Try it: Each line of the records that holds "proposition" should be shown in full.

Dataset records:

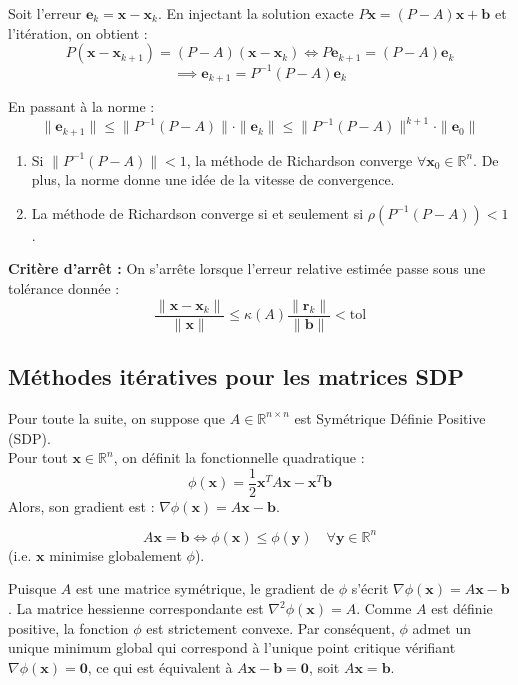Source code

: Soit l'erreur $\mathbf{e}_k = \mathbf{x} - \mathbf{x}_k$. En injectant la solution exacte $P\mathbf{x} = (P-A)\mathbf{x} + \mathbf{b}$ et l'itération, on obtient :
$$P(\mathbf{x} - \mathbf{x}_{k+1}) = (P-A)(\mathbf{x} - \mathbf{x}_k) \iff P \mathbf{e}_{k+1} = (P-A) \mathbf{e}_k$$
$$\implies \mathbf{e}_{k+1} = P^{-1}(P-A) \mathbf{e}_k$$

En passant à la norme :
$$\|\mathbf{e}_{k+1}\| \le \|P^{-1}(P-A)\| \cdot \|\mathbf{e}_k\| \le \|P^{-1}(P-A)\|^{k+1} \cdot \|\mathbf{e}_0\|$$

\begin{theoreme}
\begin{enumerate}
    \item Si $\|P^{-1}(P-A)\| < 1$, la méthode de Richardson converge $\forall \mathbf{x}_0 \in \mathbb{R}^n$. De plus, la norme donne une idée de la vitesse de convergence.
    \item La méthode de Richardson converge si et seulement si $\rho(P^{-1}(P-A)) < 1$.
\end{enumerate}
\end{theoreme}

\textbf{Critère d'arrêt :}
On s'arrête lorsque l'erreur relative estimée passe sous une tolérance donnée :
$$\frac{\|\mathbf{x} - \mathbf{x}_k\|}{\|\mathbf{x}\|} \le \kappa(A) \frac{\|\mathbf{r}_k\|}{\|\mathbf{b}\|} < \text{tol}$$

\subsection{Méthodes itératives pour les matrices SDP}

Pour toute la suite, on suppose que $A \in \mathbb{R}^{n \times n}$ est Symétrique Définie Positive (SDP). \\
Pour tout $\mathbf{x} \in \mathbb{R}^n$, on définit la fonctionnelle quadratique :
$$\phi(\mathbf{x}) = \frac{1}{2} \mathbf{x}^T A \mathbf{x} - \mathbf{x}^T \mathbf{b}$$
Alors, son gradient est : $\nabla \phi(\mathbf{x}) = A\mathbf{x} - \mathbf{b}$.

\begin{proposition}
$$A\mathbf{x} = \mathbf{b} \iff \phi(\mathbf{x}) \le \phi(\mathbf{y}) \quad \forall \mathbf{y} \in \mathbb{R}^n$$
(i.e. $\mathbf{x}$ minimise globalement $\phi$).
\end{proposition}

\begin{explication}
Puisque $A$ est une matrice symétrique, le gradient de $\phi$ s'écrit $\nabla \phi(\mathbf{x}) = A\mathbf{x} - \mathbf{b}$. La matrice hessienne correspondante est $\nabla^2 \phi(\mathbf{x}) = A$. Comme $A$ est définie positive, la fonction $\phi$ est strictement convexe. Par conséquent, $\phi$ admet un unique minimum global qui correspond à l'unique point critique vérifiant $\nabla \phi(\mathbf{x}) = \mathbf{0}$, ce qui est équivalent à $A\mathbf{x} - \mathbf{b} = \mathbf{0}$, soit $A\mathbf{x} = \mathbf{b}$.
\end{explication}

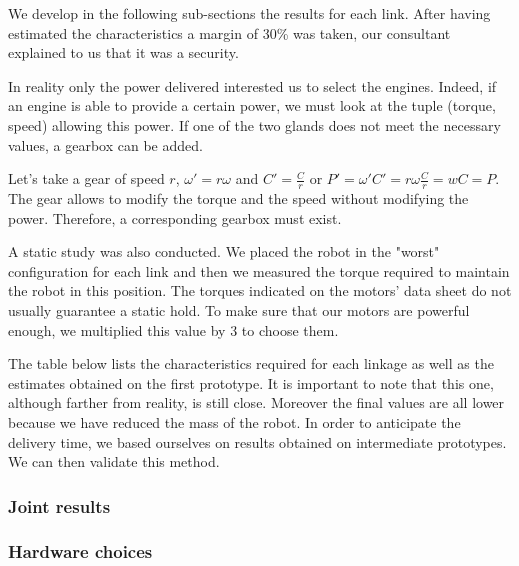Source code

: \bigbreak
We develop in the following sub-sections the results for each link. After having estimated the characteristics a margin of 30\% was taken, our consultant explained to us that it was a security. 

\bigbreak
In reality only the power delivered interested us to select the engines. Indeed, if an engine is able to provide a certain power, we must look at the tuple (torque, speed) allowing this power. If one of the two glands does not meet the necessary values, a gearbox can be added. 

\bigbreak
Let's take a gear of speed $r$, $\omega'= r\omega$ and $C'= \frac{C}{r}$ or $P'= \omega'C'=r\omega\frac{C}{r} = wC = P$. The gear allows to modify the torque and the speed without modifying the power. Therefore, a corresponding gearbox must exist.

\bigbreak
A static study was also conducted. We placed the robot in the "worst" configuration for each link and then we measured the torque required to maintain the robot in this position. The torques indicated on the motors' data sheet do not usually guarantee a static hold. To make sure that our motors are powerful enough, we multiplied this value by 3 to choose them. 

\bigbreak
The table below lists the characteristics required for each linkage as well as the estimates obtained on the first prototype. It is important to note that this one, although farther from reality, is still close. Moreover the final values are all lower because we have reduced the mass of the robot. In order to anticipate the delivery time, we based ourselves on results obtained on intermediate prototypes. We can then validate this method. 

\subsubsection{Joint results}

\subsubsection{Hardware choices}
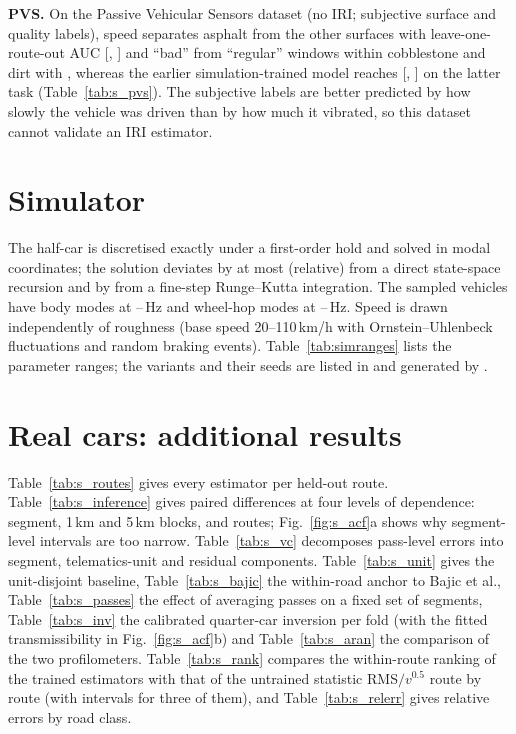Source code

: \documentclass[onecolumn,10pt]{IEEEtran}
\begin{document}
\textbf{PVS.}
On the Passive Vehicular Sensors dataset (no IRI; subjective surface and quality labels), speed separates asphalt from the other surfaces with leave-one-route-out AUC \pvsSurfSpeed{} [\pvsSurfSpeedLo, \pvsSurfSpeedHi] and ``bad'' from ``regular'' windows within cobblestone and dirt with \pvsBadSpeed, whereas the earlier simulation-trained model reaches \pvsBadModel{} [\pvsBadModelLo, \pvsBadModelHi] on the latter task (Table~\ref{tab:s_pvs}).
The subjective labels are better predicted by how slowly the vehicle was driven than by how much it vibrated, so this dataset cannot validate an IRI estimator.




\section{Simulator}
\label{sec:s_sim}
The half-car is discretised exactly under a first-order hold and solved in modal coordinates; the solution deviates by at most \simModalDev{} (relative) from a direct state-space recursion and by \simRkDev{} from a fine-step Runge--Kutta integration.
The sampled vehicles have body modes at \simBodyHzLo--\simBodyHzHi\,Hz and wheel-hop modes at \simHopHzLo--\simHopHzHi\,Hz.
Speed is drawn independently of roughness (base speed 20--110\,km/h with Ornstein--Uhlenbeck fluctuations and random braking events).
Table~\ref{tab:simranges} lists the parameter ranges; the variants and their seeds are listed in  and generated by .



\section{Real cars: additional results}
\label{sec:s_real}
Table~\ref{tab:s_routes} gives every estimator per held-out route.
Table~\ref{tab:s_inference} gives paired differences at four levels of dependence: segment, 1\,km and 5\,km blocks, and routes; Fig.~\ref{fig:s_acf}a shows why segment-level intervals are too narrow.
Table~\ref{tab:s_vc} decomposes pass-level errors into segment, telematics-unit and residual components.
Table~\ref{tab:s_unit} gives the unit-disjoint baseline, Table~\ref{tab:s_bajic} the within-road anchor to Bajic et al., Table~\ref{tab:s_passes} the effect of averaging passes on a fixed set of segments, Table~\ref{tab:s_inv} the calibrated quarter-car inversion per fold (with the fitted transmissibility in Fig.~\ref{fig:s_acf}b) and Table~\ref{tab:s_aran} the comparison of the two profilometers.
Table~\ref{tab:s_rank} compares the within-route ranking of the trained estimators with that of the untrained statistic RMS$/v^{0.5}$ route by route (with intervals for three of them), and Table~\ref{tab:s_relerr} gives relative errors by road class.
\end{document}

Response to the exercise:
\begin{proposition}
\end{proposition}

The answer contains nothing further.